Une histoire de familles
Tommaso Buscetta, né en 1928, parrain repenti, est mort dans son lit à New York en 2000, obscurément, et donc heureusement à l’abri de ses ennemis. Assassin, tortionnaire, trafiquant, il n’était en rien un personnage sympathique. Mais l’assassinat de ses fils, de son frère, de son gendre et de son neveu fit basculer ce soldat obéissant de Cosa nostra. Buscetta se complaisait dans la légende d’une société secrète d’hommes honorables qui aurait été dévoyée par ses nouveaux dirigeants.
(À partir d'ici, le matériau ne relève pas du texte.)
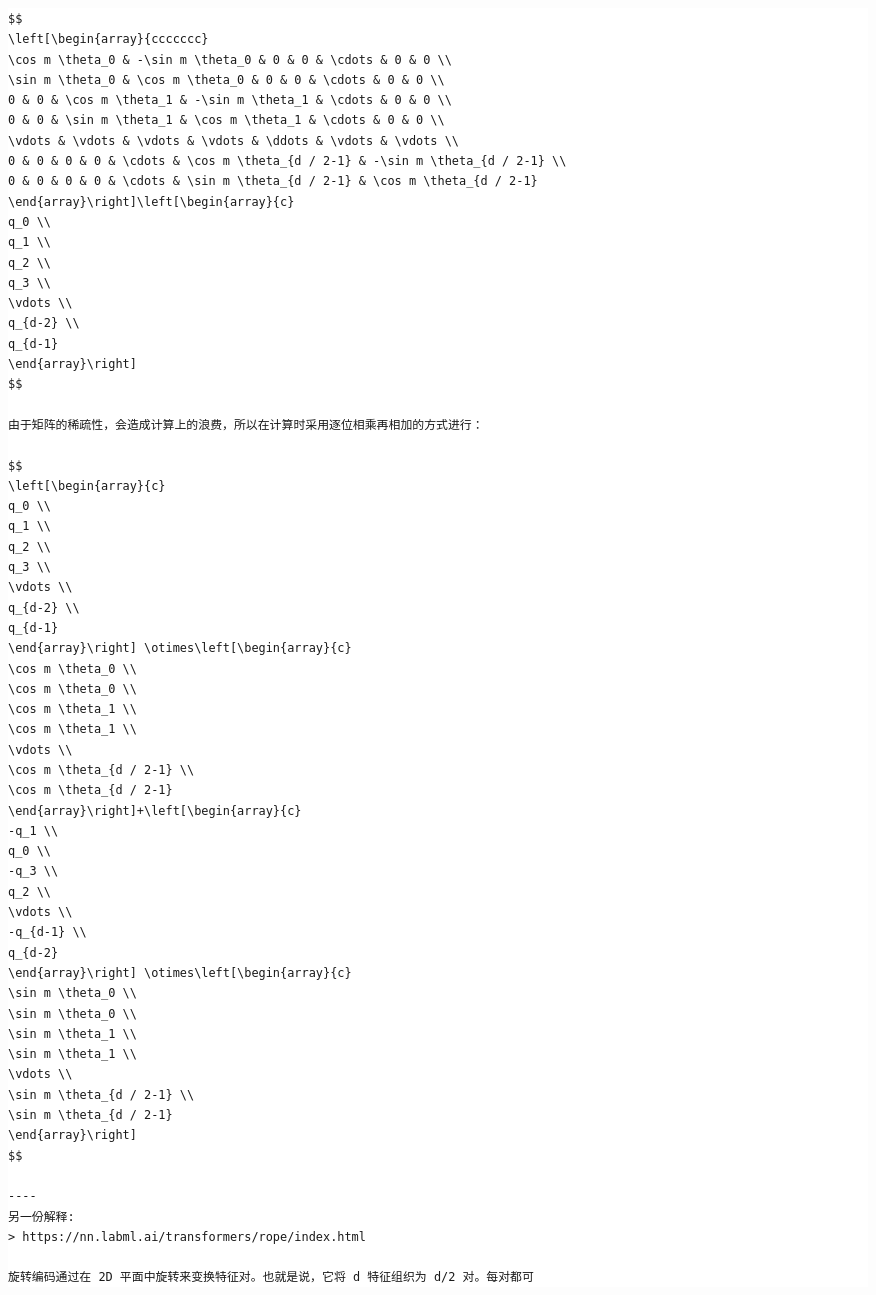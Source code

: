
 ```
$$
\left[\begin{array}{ccccccc}
\cos m \theta_0 & -\sin m \theta_0 & 0 & 0 & \cdots & 0 & 0 \\
\sin m \theta_0 & \cos m \theta_0 & 0 & 0 & \cdots & 0 & 0 \\
0 & 0 & \cos m \theta_1 & -\sin m \theta_1 & \cdots & 0 & 0 \\
0 & 0 & \sin m \theta_1 & \cos m \theta_1 & \cdots & 0 & 0 \\
\vdots & \vdots & \vdots & \vdots & \ddots & \vdots & \vdots \\
0 & 0 & 0 & 0 & \cdots & \cos m \theta_{d / 2-1} & -\sin m \theta_{d / 2-1} \\
0 & 0 & 0 & 0 & \cdots & \sin m \theta_{d / 2-1} & \cos m \theta_{d / 2-1}
\end{array}\right]\left[\begin{array}{c}
q_0 \\
q_1 \\
q_2 \\
q_3 \\
\vdots \\
q_{d-2} \\
q_{d-1}
\end{array}\right]
$$

由于矩阵的稀疏性，会造成计算上的浪费，所以在计算时采用逐位相乘再相加的方式进行：

$$
\left[\begin{array}{c}
q_0 \\
q_1 \\
q_2 \\
q_3 \\
\vdots \\
q_{d-2} \\
q_{d-1}
\end{array}\right] \otimes\left[\begin{array}{c}
\cos m \theta_0 \\
\cos m \theta_0 \\
\cos m \theta_1 \\
\cos m \theta_1 \\
\vdots \\
\cos m \theta_{d / 2-1} \\
\cos m \theta_{d / 2-1}
\end{array}\right]+\left[\begin{array}{c}
-q_1 \\
q_0 \\
-q_3 \\
q_2 \\
\vdots \\
-q_{d-1} \\
q_{d-2}
\end{array}\right] \otimes\left[\begin{array}{c}
\sin m \theta_0 \\
\sin m \theta_0 \\
\sin m \theta_1 \\
\sin m \theta_1 \\
\vdots \\
\sin m \theta_{d / 2-1} \\
\sin m \theta_{d / 2-1}
\end{array}\right]
$$

----
另一份解释:
> https://nn.labml.ai/transformers/rope/index.html

旋转编码通过在 2D 平面中旋转来变换特征对。也就是说，它将 d 特征组织为 d/2​ 对。每对都可
```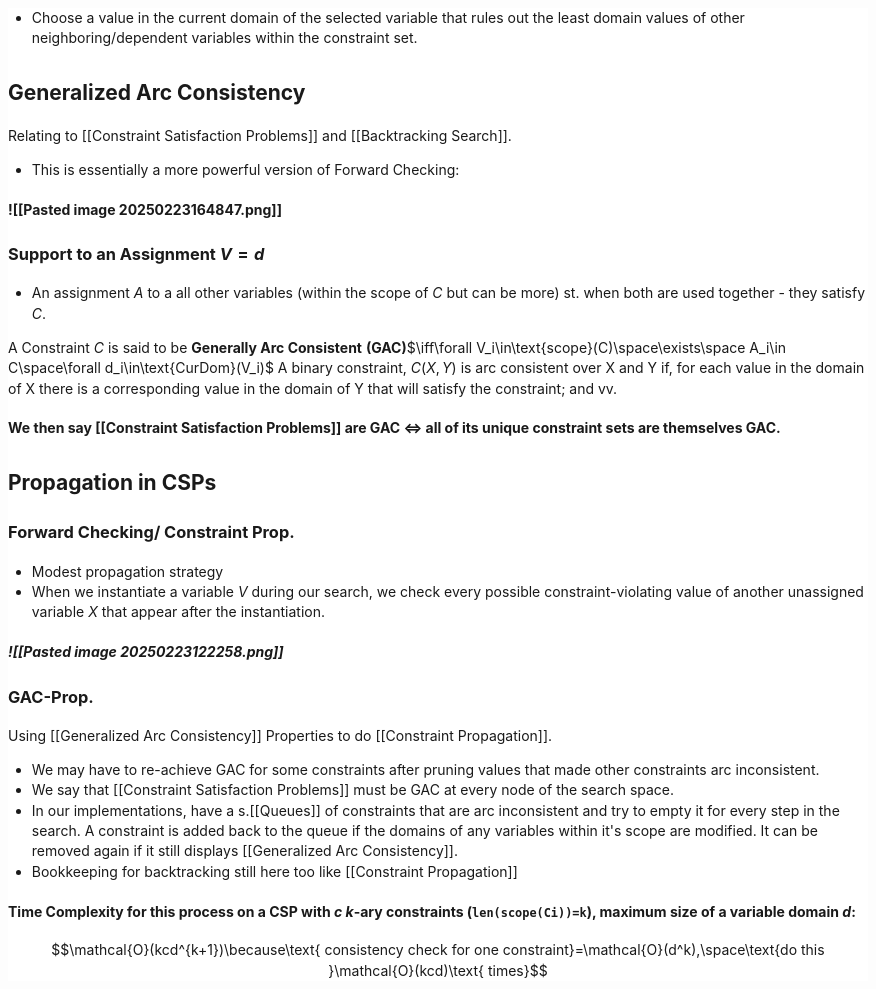 - Choose a value in the current domain of the selected variable that rules out the least domain values of other neighboring/dependent variables within the constraint set.
## Generalized Arc Consistency
Relating to [[Constraint Satisfaction Problems]] and [[Backtracking Search]].
- This is essentially a more powerful version of Forward Checking:
#### ![[Pasted image 20250223164847.png]]
### Support to an Assignment $V=d$
- An assignment $A$ to a all other variables (within the scope of $C$ but can be more) st. when both are used together - they satisfy $C$.

A Constraint $C$ is said to be **Generally Arc Consistent** **(GAC)**$\iff\forall V_i\in\text{scope}(C)\space\exists\space A_i\in C\space\forall d_i\in\text{CurDom}(V_i)$
A binary constraint, $C(X,Y)$ is arc consistent over X and Y if, for each value in the domain of X there is a corresponding value in the domain of Y that will satisfy the constraint; and vv.
#### We then say [[Constraint Satisfaction Problems]] are GAC $\iff$ all of its unique constraint sets are themselves GAC.

## Propagation in CSPs
### Forward Checking/ Constraint Prop.
- Modest propagation strategy
- When we instantiate a variable $V$ during our search, we check every possible constraint-violating value of another unassigned variable $X$ that appear after the instantiation.
##### ![[Pasted image 20250223122258.png]]
### GAC-Prop.
Using [[Generalized Arc Consistency]] Properties to do [[Constraint Propagation]].
- We may have to re-achieve GAC for some constraints after pruning values that made other constraints arc inconsistent.
- We say that [[Constraint Satisfaction Problems]] must be GAC at every node of the search space.
- In our implementations, have a s.[[Queues]] of constraints that are arc inconsistent and try to empty it for every step in the search. A constraint is added back to the queue if the domains of any variables within it's scope are modified. It can be removed again if it still displays [[Generalized Arc Consistency]].
- Bookkeeping for backtracking still here too like [[Constraint Propagation]]
#### Time Complexity for this process on a CSP with $c$ $k$-ary constraints (`len(scope(Ci))=k`), maximum size of a variable domain $d$:
$$\mathcal{O}(kcd^{k+1})\because\text{ consistency check for one constraint}=\mathcal{O}(d^k),\space\text{do this }\mathcal{O}(kcd)\text{ times}$$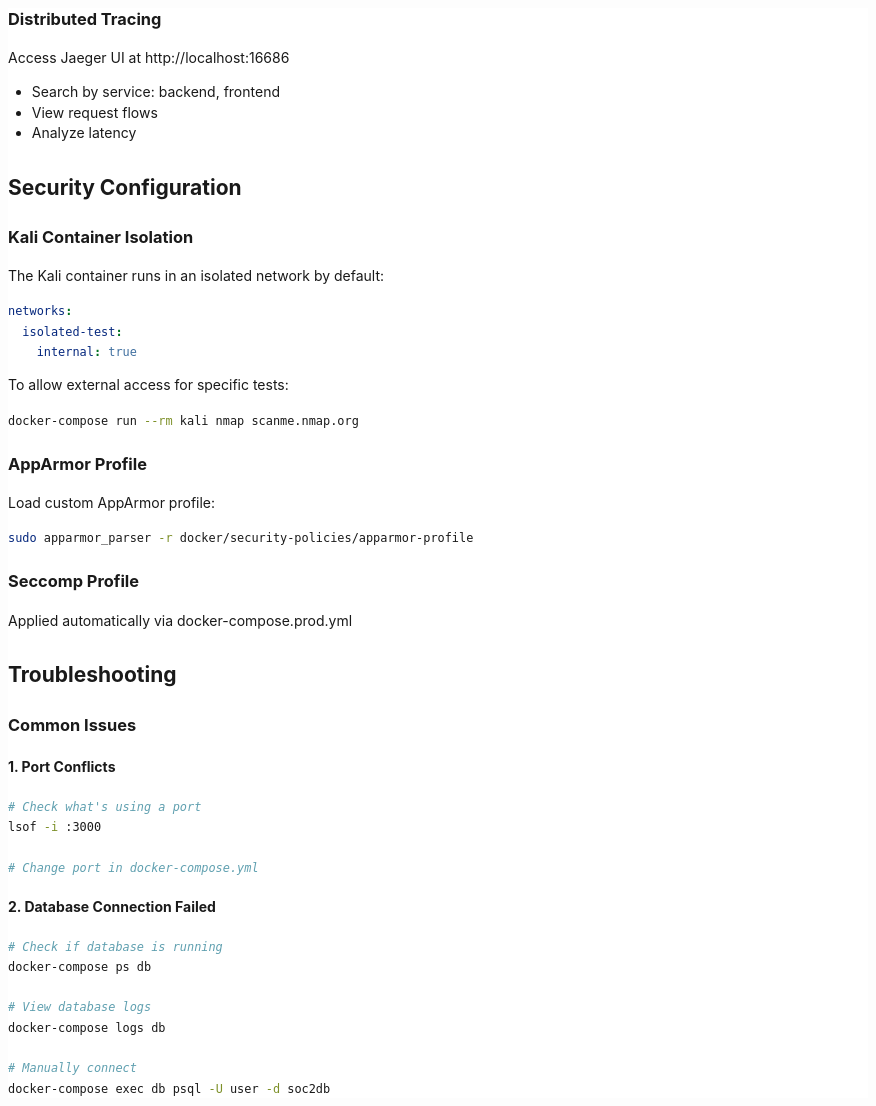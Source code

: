 ### Distributed Tracing
Access Jaeger UI at http://localhost:16686
- Search by service: backend, frontend
- View request flows
- Analyze latency

## Security Configuration

### Kali Container Isolation
The Kali container runs in an isolated network by default:
```yaml
networks:
  isolated-test:
    internal: true
```

To allow external access for specific tests:
```bash
docker-compose run --rm kali nmap scanme.nmap.org
```

### AppArmor Profile
Load custom AppArmor profile:
```bash
sudo apparmor_parser -r docker/security-policies/apparmor-profile
```

### Seccomp Profile
Applied automatically via docker-compose.prod.yml

## Troubleshooting

### Common Issues

#### 1. Port Conflicts
```bash
# Check what's using a port
lsof -i :3000

# Change port in docker-compose.yml
```

#### 2. Database Connection Failed
```bash
# Check if database is running
docker-compose ps db

# View database logs
docker-compose logs db

# Manually connect
docker-compose exec db psql -U user -d soc2db
```
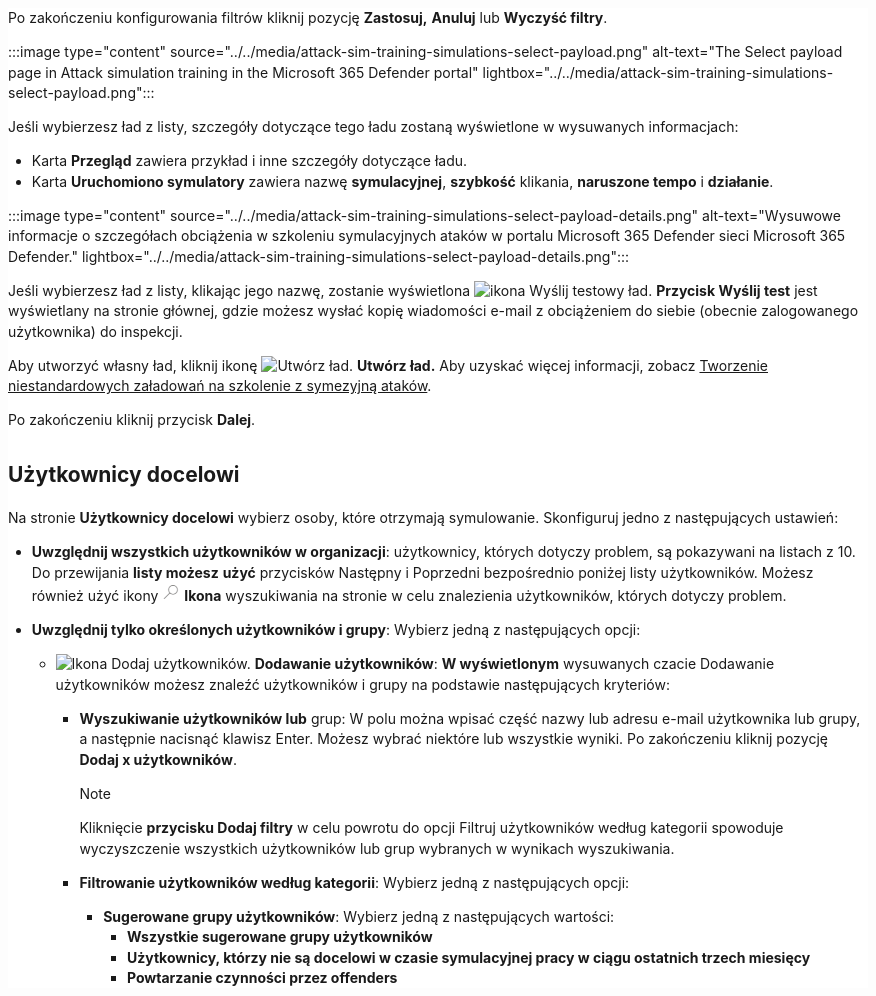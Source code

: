 Po zakończeniu konfigurowania filtrów kliknij pozycję **Zastosuj,** **Anuluj** lub **Wyczyść filtry**.

:::image type="content" source="../../media/attack-sim-training-simulations-select-payload.png" alt-text="The Select payload page in Attack simulation training in the Microsoft 365 Defender portal" lightbox="../../media/attack-sim-training-simulations-select-payload.png":::

Jeśli wybierzesz ład z listy, szczegóły dotyczące tego ładu zostaną wyświetlone w wysuwanych informacjach:

- Karta **Przegląd** zawiera przykład i inne szczegóły dotyczące ładu.
- Karta **Uruchomiono symulatory** zawiera nazwę **symulacyjnej**, **szybkość** klikania, **naruszone tempo** i **działanie**.

:::image type="content" source="../../media/attack-sim-training-simulations-select-payload-details.png" alt-text="Wysuwowe informacje o szczegółach obciążenia w szkoleniu symulacyjnych ataków w portalu Microsoft 365 Defender sieci Microsoft 365 Defender." lightbox="../../media/attack-sim-training-simulations-select-payload-details.png":::

Jeśli wybierzesz ład z listy, klikając jego nazwę, zostanie wyświetlona ![ikona Wyślij testowy ład.](../../media/m365-cc-sc-create-icon.png) **Przycisk Wyślij test** jest wyświetlany na stronie głównej, gdzie możesz wysłać kopię wiadomości e-mail z obciążeniem do siebie (obecnie zalogowanego użytkownika) do inspekcji.

Aby utworzyć własny ład, kliknij ikonę ![Utwórz ład.](../../media/m365-cc-sc-create-icon.png) **Utwórz ład.** Aby uzyskać więcej informacji, zobacz [Tworzenie niestandardowych załadowań na szkolenie z symezyjną ataków](attack-simulation-training-payloads.md).

Po zakończeniu kliknij przycisk **Dalej**.

## <a name="target-users"></a>Użytkownicy docelowi

Na stronie **Użytkownicy docelowi** wybierz osoby, które otrzymają symulowanie. Skonfiguruj jedno z następujących ustawień:

- **Uwzględnij wszystkich użytkowników w organizacji**: użytkownicy, których dotyczy problem, są pokazywani na listach z 10. Do przewijania **listy możesz** **użyć** przycisków Następny i Poprzedni bezpośrednio poniżej listy użytkowników. Możesz również użyć ikony ![Wyszukaj.](../../media/m365-cc-sc-search-icon.png) **Ikona** wyszukiwania na stronie w celu znalezienia użytkowników, których dotyczy problem.

- **Uwzględnij tylko określonych użytkowników i grupy**: Wybierz jedną z następujących opcji:
  - ![Ikona Dodaj użytkowników.](../../media/m365-cc-sc-create-icon.png) **Dodawanie użytkowników**: **W wyświetlonym** wysuwanych czacie Dodawanie użytkowników możesz znaleźć użytkowników i grupy na podstawie następujących kryteriów:

    - **Wyszukiwanie użytkowników lub** grup: W polu można wpisać część nazwy lub adresu e-mail użytkownika  lub grupy, a następnie nacisnąć klawisz Enter. Możesz wybrać niektóre lub wszystkie wyniki. Po zakończeniu kliknij pozycję **Dodaj x użytkowników**.

      > [!NOTE]
      > Kliknięcie **przycisku Dodaj filtry** w celu powrotu  do opcji Filtruj użytkowników według kategorii spowoduje wyczyszczenie wszystkich użytkowników lub grup wybranych w wynikach wyszukiwania.

    - **Filtrowanie użytkowników według kategorii**: Wybierz jedną z następujących opcji:

      - **Sugerowane grupy użytkowników**: Wybierz jedną z następujących wartości:
        - **Wszystkie sugerowane grupy użytkowników**
        - **Użytkownicy, którzy nie są docelowi w czasie symulacyjnej pracy w ciągu ostatnich trzech miesięcy**
        - **Powtarzanie czynności przez offenders**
Salvatore Riina (1930-2017), le chef des chefs, qui fit assassiner le général Dalla Chiesa, la famille de Buscetta, les juges Falcone et Borsellino, parmi des centaines d’autres, lui parut alors constituer un ennemi trahissant le bel équilibre d’un monde ancien et respectable, selon ses propres critères. Vivant sur ces mythes, mais incontestablement courageux, et constant dans son repentir, il a permis à la justice de faire arrêter des centaines de criminels, parmi les plus puissants de Sicile. Grâce à sa collaboration avec le juge Falcone, il est à l’origine du « maxiprocès » de Palerme (1986-1987).
Dans la filmographie de Bellochio, Le Prince de Hombourg(1997), adapté de la pièce de Heinrich von Kleist, méditait déjà avec[...]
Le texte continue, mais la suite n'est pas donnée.